# Backfill higher than 6" below siding



## EricAnderson (Apr 1, 2010)

I'm consulting on a project for a gentleman who uses a prosthetic leg. The contractor has framed the deck about 20" above the ground and plans to build steps down to the ground.

Instead of building steps, I proposed back filling the area to remove the elevation and replace the steps with a gentle sloped sidewalk. This creates a maintenance free solution, universally designed solution which will always work for my client no matter if he's using the prosthesis or a wheelchair. 

I would like to have the contractor install a rubber membrane against the concrete foundation (dig down about 12") and up over the siding (about 12"). This rubber membrane will keep dirt and water away from concrete and siding. My client says the contractor will not agree to do this since he's already told my client he needs to back fill 6" below the siding. 

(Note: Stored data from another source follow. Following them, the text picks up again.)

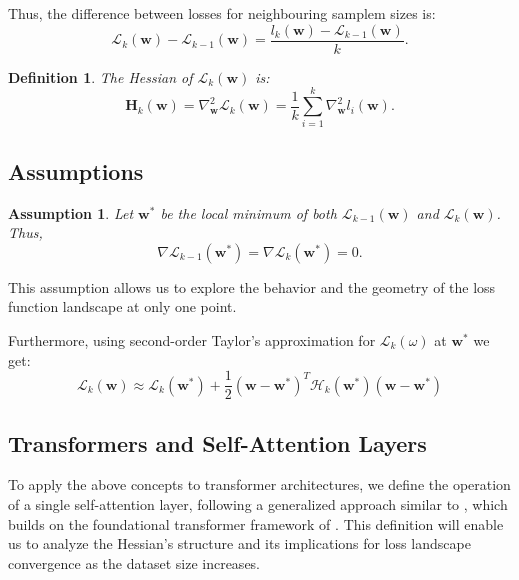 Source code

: \documentclass{article}
\newtheorem{definition}{Definition}
\newtheorem{assumption}{Assumption}
\begin{document}
Thus, the difference between losses for neighbouring samplem sizes is:
$$\mathcal{L}_{k}(\mathbf{w}) - \mathcal{L}_{k-1}(\mathbf{w}) = \frac{l_{k}(\mathbf{w}) - \mathcal{L}_{k-1}(\mathbf{w})}{k}.$$

\begin{definition}
  The Hessian of \(\mathcal{L}_{k}(\mathbf{w})\) is:
  \[
  \mathbf{H}_k(\mathbf{w}) = \nabla^2_{\mathbf{w}} \mathcal{L}_{k}(\mathbf{w}) = \frac{1}{k} \sum_{i=1}^k \nabla^2_{\mathbf{w}} l_i(\mathbf{w}).
  \]
\end{definition}


\subsection{Assumptions}

\begin{assumption}
  Let $\mathbf{w}^*$ be the local minimum of both $\mathcal{L}_{k-1}(\mathbf{w})$ and $\mathcal{L}_{k}(\mathbf{w})$.
  Thus, $$\nabla \mathcal{L}_{k-1}(\mathbf{w}^*) = \nabla \mathcal{L}_{k}(\mathbf{w}^*) = 0.$$
\end{assumption}

This assumption allows us to explore the behavior and the geometry of the loss function landscape at only one point.

Furthermore, using second-order Taylor's approximation for $\mathcal{L}_{k}(\omega)$ at $\mathbf{w}^*$ we get:
$$\mathcal{L}_{k}(\mathbf{w}) \approx \mathcal{L}_{k}(\mathbf{w}^*) + \frac12 (\mathbf{w} - \mathbf{w}^*)^T \mathcal{H}_k(\mathbf{w}^*)
  (\mathbf{w} - \mathbf{w}^*)$$

\subsection{Transformers and Self-Attention Layers}
To apply the above concepts to transformer architectures, we define the operation of a single self-attention layer, following a generalized approach similar to \cite{ormaniec2024attentionhessian}, which builds on the foundational transformer framework of \cite{vaswani2017attention}. This definition will enable us to analyze the Hessian's structure and its implications for loss landscape convergence as the dataset size increases.
\end{document}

See proposed renderings...not drawn to scale. For illustration purposes. Do you see any problems with this plan?


----------



## GO Remodeling (Apr 5, 2005)

Landscape brick flower bed,maybe? Keep it a distance away from the siding.


----------



## Tom Struble (Mar 2, 2007)

burying the house is always a bad idea..

step it up with block


----------



## rino1494 (Jan 31, 2006)

Code does require for the grade to be 6" below the siding, so your contractor is correct. What I would do is use your rubber membrane and backfill it up with gravel.


----------



## tgeb (Feb 9, 2006)

I'd cut the siding back to above the proposed grade, rubber membrane, then cover it with azek or equivalent, and flash above and behind it.

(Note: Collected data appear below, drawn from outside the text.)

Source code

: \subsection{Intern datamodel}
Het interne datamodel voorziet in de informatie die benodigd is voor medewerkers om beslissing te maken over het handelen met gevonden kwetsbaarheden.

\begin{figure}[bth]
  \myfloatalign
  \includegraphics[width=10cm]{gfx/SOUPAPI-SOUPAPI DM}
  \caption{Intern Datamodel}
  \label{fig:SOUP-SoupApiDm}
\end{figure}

Then the stone backfill and a drainpipe that runs below the walkway.

But, can't you make a wood ramp and keep the grade as it is?


----------



## EricAnderson (Apr 1, 2010)

Here's a blog I found on this topic. Question...the difference between this blog and my application is after the membrane is applied, concrete is against the membrane rather than dirt.

http://www.callsbsa.com/blog/why-wood-should-not-be-buried-below-grade/


----------



## EricAnderson (Apr 1, 2010)

I practice universal design. With universal design, the solution should be natural and not be a "reactive" approach to building. For example, a ramp is used after initial construction...you have elevation and accessible problem therefore you build a ramp. A sloped terrain is natural and inclusive to the design. Also, maintenance free (I realize you can use composite). I also realize this can be debated and that's fine but its what I chose to practice.


----------



## EricAnderson (Apr 1, 2010)

Here's a similar application from 7 years ago...no problems since.


----------



## jhark123 (Aug 26, 2008)

Give it another 5, the rim on that house will rot out. If your pouring under a covered porch, with a membrane, it's probably fine.

When your doing that in an exposed area your going to have problems. Tell me where is the water going to go that beads down the siding in that area? After it gets in between the membrane and the siding, where can it go after that?

You're like most designers I encounter. You draw something and ASSume it will work. When the contractor (who is much more knowledgeable than you when it comes to building) brings up a problem, you ASSume that he is wrong.


----------



## thom (Nov 3, 2006)

jhark is correct. 

Why are you involved at this stage? If you are a consultant you should have done your job before the contractor was even contracted. After the job has been signed you are only in the way. 

Learn what you are doing. Just becuase it fits your vision of what should be doesn't mean it meets code nor does it mean it is the proper way to deal with issues. I think that previous job you showed sucks. It just looks wrong, It looks like it was constructed wrong. 

Having no step down to a deck is a terrible idea if the area is a snow zone. The shed roof looks terrible, it appears the roof is shingled on a shallow slope. You have siding extending below grade, a major problem. There is inadequate room for proper flashings below the windows on the side by that short shed roof. Your funky rafter on a rafter is junk design. 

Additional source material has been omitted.